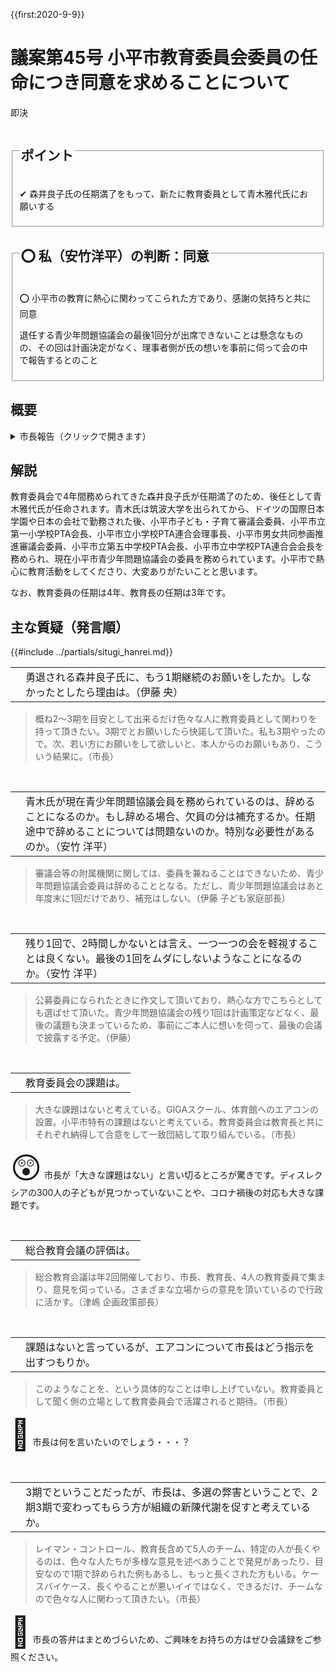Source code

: {{first:2020-9-9}}
# 議案第45号 小平市教育委員会委員の任命につき同意を求めることについて

<i class="fa fa-gavel" aria-hidden="true"></i> 即決

<fieldset class="point">
  <legend>
    <h2 class="point"> ポイント </h2>
  </legend>
  <p class="point">✔ 森井良子氏の任期満了をもって、新たに教育委員として青木雅代氏にお願いする</p>
</fieldset>

<fieldset class="sanpi">
  <legend>
    <h2 class="sanpi">⭕️ 私（安竹洋平）の判断：同意 </h2>
  </legend>
  <p class="sanpi OK">⭕️ 小平市の教育に熱心に関わってこられた方であり、感謝の気持ちと共に同意</p>
  <p class="sanpi OK"> 退任する青少年問題協議会の最後1回分が出席できないことは懸念なものの、その回は計画決定がなく、理事者側が氏の想いを事前に伺って会の中で報告するとのこと</p>
</fieldset>

## 概要

<details>
<summary>市長報告（クリックで開きます）</summary>

> 現教育委員会委員であります森井良子氏が、来る9月30日をもちまして任期満了となりますことから、後任といたしまして、青木雅代氏を任命いたしたいと考えております。

</details>

## 解説

教育委員会で4年間務められてきた森井良子氏が任期満了のため、後任として青木雅代氏が任命されます。青木氏は筑波大学を出られてから、ドイツの国際日本学園や日本の会社で勤務された後、小平市子ども・子育て審議会委員、小平市立第一小学校PTA会長、小平市立小学校PTA連合会理事長、小平市男女共同参画推進審議会委員、小平市立第五中学校PTA会長、小平市立中学校PTA連合会会長を務められ、現在小平市青少年問題協議会の委員を務められています。小平市で熱心に教育活動をしてくださり、大変ありがたいことと思います。

なお、教育委員の任期は4年、教育長の任期は3年です。

## 主な質疑（発言順）
{{#include ../partials/situgi_hanrei.md}}

<table class="qanda"><tr><td><i class="fa fa-question-circle hitori" aria-label="一人会派 その他議員による質問"></i></td><td>
勇退される森井良子氏に、もう1期継続のお願いをしたか。しなかったとしたら理由は。（伊藤 央）
</td></tr></table>

> 概ね2～3期を目安として出来るだけ色々な人に教育委員として関わりを持って頂きたい。3期でとお願いしたら快諾して頂いた。私も3期やったので。次、若い方にお願いをして欲しいと、本人からのお願いもあり、こういう結果に。（市長）

<br>
<table class="qanda"><tr><td><i class="fa fa-question-circle hitori yasutake" aria-label="安竹による質問"></i></td><td>
青木氏が現在青少年問題協議会員を務められているのは、辞めることになるのか。もし辞める場合、欠員の分は補充するか。任期途中で辞めることについては問題ないのか。特別な必要性があるのか。（安竹 洋平）
</td></tr></table>

> 審議会等の附属機関に関しては、委員を兼ねることはできないため、青少年問題協議会委員は辞めることとなる。ただし、青少年問題協議会はあと年度末に1回だけであり、補充はしない。（伊藤 子ども家庭部長）

<br>
<table class="qanda"><tr><td><i class="fa fa-question-circle hitori yasutake" aria-label="安竹による質問"></i></td><td>
残り1回で、2時間しかないとは言え、一つ一つの会を軽視することは良くない。最後の1回をムダにしないようなことになるのか。（安竹 洋平）
</td></tr></table>

> 公募委員になられたときに作文して頂いており、熱心な方でこちらとしても選ばせて頂いた。青少年問題協議会の残り1回は計画策定などなく、最後の議題も決まっているため、事前にご本人に想いを伺って、最後の会議で披露する予定。（伊藤）

<br>
<table class="qanda"><tr><td><i class="fa fa-question-circle-o" aria-label="その他議員による質問"></i></td><td>
教育委員会の課題は。
</td></tr></table>

> 大きな課題はないと考えている。GIGAスクール、体育館へのエアコンの設置。小平市特有の課題はないと考えている。教育委員会は教育長と共にそれぞれ納得して合意をして一致団結して取り組んでいる。（市長）

<span style="font-size: 3rem">😲</span> 市長が「大きな課題はない」と言い切るところが驚きです。ディスレクシアの300人の子どもが見つかっていないことや、コロナ禍後の対応も大きな課題です。

<br>
<table class="qanda"><tr><td><i class="fa fa-question-circle-o" aria-label="その他議員による質問"></i></td><td>
総合教育会議の評価は。
</td></tr></table>

> 総合教育会議は年2回開催しており、市長、教育長、4人の教育委員で集まり、意見を伺っている。さまざまな立場からの意見を頂いているので行政に活かす。（津嶋 企画政策部長）

<br>
<table class="qanda"><tr><td><i class="fa fa-question-circle-o" aria-label="その他議員による質問"></i></td><td>
課題はないと言っているが、エアコンについて市長はどう指示を出すつもりか。
</td></tr></table>

> このようなことを、という具体的なことは申し上げていない。教育委員として聞く側の立場として教育委員会で活躍されると期待。（市長）

<span style="font-size: 3rem">🤔</span> 市長は何を言いたいのでしょう・・・？

<br>
<table class="qanda"><tr><td><i class="fa fa-question-circle-o" aria-label="その他議員による質問"></i></td><td>
3期でということだったが、市長は、多選の弊害ということで、2期3期で変わってもらう方が組織の新陳代謝を促すと考えているか。
</td></tr></table>

> レイマン・コントロール、教育長含めて5人のチーム、特定の人が長くやるのは、色々な人たちが多様な意見を述べあうことで発見があったり、目安なので1期で辞められた例もあるし、もっと長くされた方もいる。ケースバイケース、長くやることが悪いイイではなく、できるだけ、チームなので色々な人に関わって頂きたい。（市長）

<span style="font-size: 3rem">🤔</span> 市長の答弁はまとめづらいため、ご興味をお持ちの方はぜひ会議録をご参照ください。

#### Exercise prompt
Write out all the material verbatim, images excluded.

#### Result of this task
Source code

: {{first:2020-9-9}}
# 議案第45号 小平市教育委員会委員の任命につき同意を求めることについて

<i class="fa fa-gavel" aria-hidden="true"></i> 即決

<fieldset class="point">
  <legend>
    <h2 class="point"> ポイント </h2>
  </legend>
  <p class="point">✔ 森井良子氏の任期満了をもって、新たに教育委員として青木雅代氏にお願いする</p>
</fieldset>

<fieldset class="sanpi">
  <legend>
    <h2 class="sanpi">⭕️ 私（安竹洋平）の判断：同意 </h2>
  </legend>
  <p class="sanpi OK">⭕️ 小平市の教育に熱心に関わってこられた方であり、感謝の気持ちと共に同意</p>
  <p class="sanpi OK"> 退任する青少年問題協議会の最後1回分が出席できないことは懸念なものの、その回は計画決定がなく、理事者側が氏の想いを事前に伺って会の中で報告するとのこと</p>
</fieldset>

## 概要

<details>
<summary>市長報告（クリックで開きます）</summary>

> 現教育委員会委員であります森井良子氏が、来る9月30日をもちまして任期満了となりますことから、後任といたしまして、青木雅代氏を任命いたしたいと考えております。

</details>

## 解説

教育委員会で4年間務められてきた森井良子氏が任期満了のため、後任として青木雅代氏が任命されます。青木氏は筑波大学を出られてから、ドイツの国際日本学園や日本の会社で勤務された後、小平市子ども・子育て審議会委員、小平市立第一小学校PTA会長、小平市立小学校PTA連合会理事長、小平市男女共同参画推進審議会委員、小平市立第五中学校PTA会長、小平市立中学校PTA連合会会長を務められ、現在小平市青少年問題協議会の委員を務められています。小平市で熱心に教育活動をしてくださり、大変ありがたいことと思います。

なお、教育委員の任期は4年、教育長の任期は3年です。

## 主な質疑（発言順）
{{#include ../partials/situgi_hanrei.md}}

<table class="qanda"><tr><td><i class="fa fa-question-circle hitori" aria-label="一人会派 その他議員による質問"></i></td><td>
勇退される森井良子氏に、もう1期継続のお願いをしたか。しなかったとしたら理由は。（伊藤 央）
</td></tr></table>

> 概ね2～3期を目安として出来るだけ色々な人に教育委員として関わりを持って頂きたい。3期でとお願いしたら快諾して頂いた。私も3期やったので。次、若い方にお願いをして欲しいと、本人からのお願いもあり、こういう結果に。（市長）

<br>
<table class="qanda"><tr><td><i class="fa fa-question-circle hitori yasutake" aria-label="安竹による質問"></i></td><td>
青木氏が現在青少年問題協議会員を務められているのは、辞めることになるのか。もし辞める場合、欠員の分は補充するか。任期途中で辞めることについては問題ないのか。特別な必要性があるのか。（安竹 洋平）
</td></tr></table>

> 審議会等の附属機関に関しては、委員を兼ねることはできないため、青少年問題協議会委員は辞めることとなる。ただし、青少年問題協議会はあと年度末に1回だけであり、補充はしない。（伊藤 子ども家庭部長）

<br>
<table class="qanda"><tr><td><i class="fa fa-question-circle hitori yasutake" aria-label="安竹による質問"></i></td><td>
残り1回で、2時間しかないとは言え、一つ一つの会を軽視することは良くない。最後の1回をムダにしないようなことになるのか。（安竹 洋平）
</td></tr></table>

> 公募委員になられたときに作文して頂いており、熱心な方でこちらとしても選ばせて頂いた。青少年問題協議会の残り1回は計画策定などなく、最後の議題も決まっているため、事前にご本人に想いを伺って、最後の会議で披露する予定。（伊藤）

<br>
<table class="qanda"><tr><td><i class="fa fa-question-circle-o" aria-label="その他議員による質問"></i></td><td>
教育委員会の課題は。
</td></tr></table>

> 大きな課題はないと考えている。GIGAスクール、体育館へのエアコンの設置。小平市特有の課題はないと考えている。教育委員会は教育長と共にそれぞれ納得して合意をして一致団結して取り組んでいる。（市長）

<span style="font-size: 3rem">😲</span> 市長が「大きな課題はない」と言い切るところが驚きです。ディスレクシアの300人の子どもが見つかっていないことや、コロナ禍後の対応も大きな課題です。

<br>
<table class="qanda"><tr><td><i class="fa fa-question-circle-o" aria-label="その他議員による質問"></i></td><td>
総合教育会議の評価は。
</td></tr></table>

> 総合教育会議は年2回開催しており、市長、教育長、4人の教育委員で集まり、意見を伺っている。さまざまな立場からの意見を頂いているので行政に活かす。（津嶋 企画政策部長）

<br>
<table class="qanda"><tr><td><i class="fa fa-question-circle-o" aria-label="その他議員による質問"></i></td><td>
課題はないと言っているが、エアコンについて市長はどう指示を出すつもりか。
</td></tr></table>

> このようなことを、という具体的なことは申し上げていない。教育委員として聞く側の立場として教育委員会で活躍されると期待。（市長）

<span style="font-size: 3rem">🤔</span> 市長は何を言いたいのでしょう・・・？

<br>
<table class="qanda"><tr><td><i class="fa fa-question-circle-o" aria-label="その他議員による質問"></i></td><td>
3期でということだったが、市長は、多選の弊害ということで、2期3期で変わってもらう方が組織の新陳代謝を促すと考えているか。
</td></tr></table>

> レイマン・コントロール、教育長含めて5人のチーム、特定の人が長くやるのは、色々な人たちが多様な意見を述べあうことで発見があったり、目安なので1期で辞められた例もあるし、もっと長くされた方もいる。ケースバイケース、長くやることが悪いイイではなく、できるだけ、チームなので色々な人に関わって頂きたい。（市長）

<span style="font-size: 3rem">🤔</span> 市長の答弁はまとめづらいため、ご興味をお持ちの方はぜひ会議録をご参照ください。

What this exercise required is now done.